### TASK DESCRIPTION
When a line in the records contains the string "pprint", copy that line.

### AVAILABLE RECORDS
============
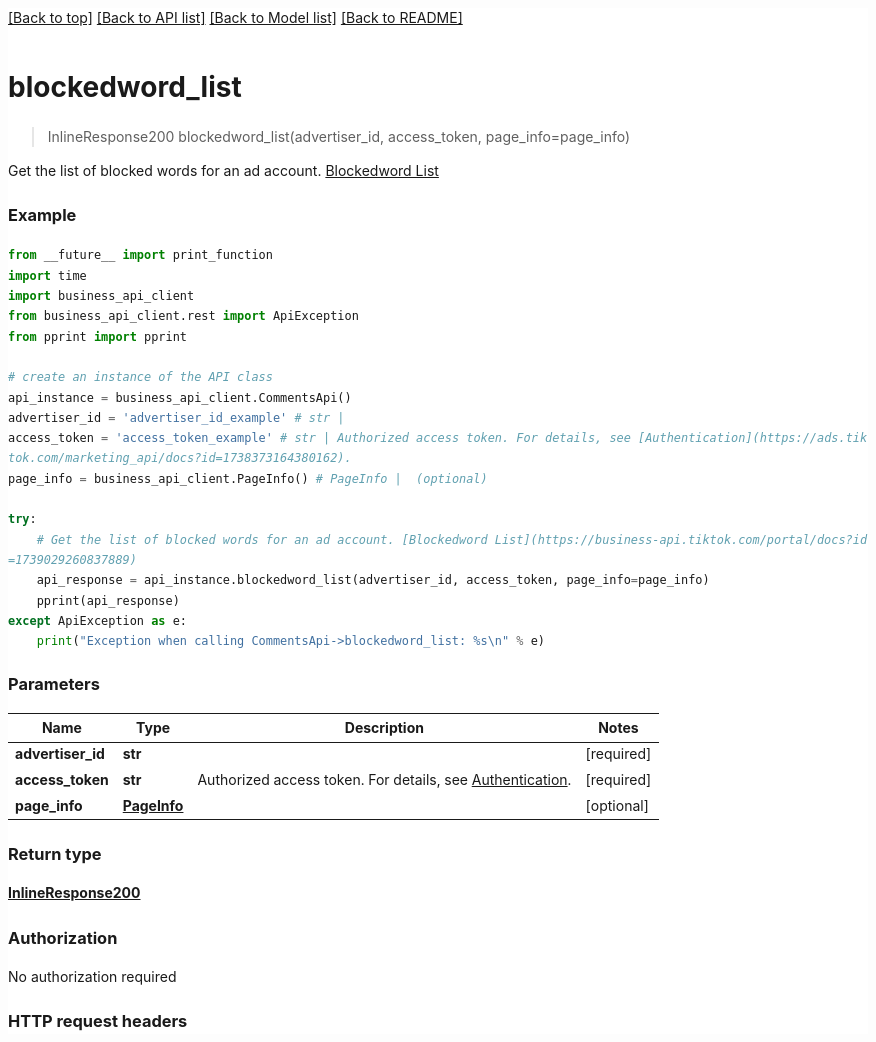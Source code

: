 [[Back to top]](#) [[Back to API list]](../README.md#documentation-for-api-endpoints) [[Back to Model list]](../README.md#documentation-for-models) [[Back to README]](../README.md)

# **blockedword_list**
> InlineResponse200 blockedword_list(advertiser_id, access_token, page_info=page_info)

Get the list of blocked words for an ad account. [Blockedword List](https://business-api.tiktok.com/portal/docs?id=1739029260837889)

### Example
```python
from __future__ import print_function
import time
import business_api_client
from business_api_client.rest import ApiException
from pprint import pprint

# create an instance of the API class
api_instance = business_api_client.CommentsApi()
advertiser_id = 'advertiser_id_example' # str | 
access_token = 'access_token_example' # str | Authorized access token. For details, see [Authentication](https://ads.tiktok.com/marketing_api/docs?id=1738373164380162).
page_info = business_api_client.PageInfo() # PageInfo |  (optional)

try:
    # Get the list of blocked words for an ad account. [Blockedword List](https://business-api.tiktok.com/portal/docs?id=1739029260837889)
    api_response = api_instance.blockedword_list(advertiser_id, access_token, page_info=page_info)
    pprint(api_response)
except ApiException as e:
    print("Exception when calling CommentsApi->blockedword_list: %s\n" % e)
```

### Parameters

Name | Type | Description  | Notes
------------- | ------------- | ------------- | -------------
 **advertiser_id** | **str**|  | [required]
 **access_token** | **str**| Authorized access token. For details, see [Authentication](https://ads.tiktok.com/marketing_api/docs?id&#x3D;1738373164380162). | [required]
 **page_info** | [**PageInfo**](PageInfo.md)|  | [optional] 

### Return type

[**InlineResponse200**](InlineResponse200.md)

### Authorization

No authorization required

### HTTP request headers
============
### OUTPUT OF THE EXERCISE
from pprint import pprint
    pprint(api_response)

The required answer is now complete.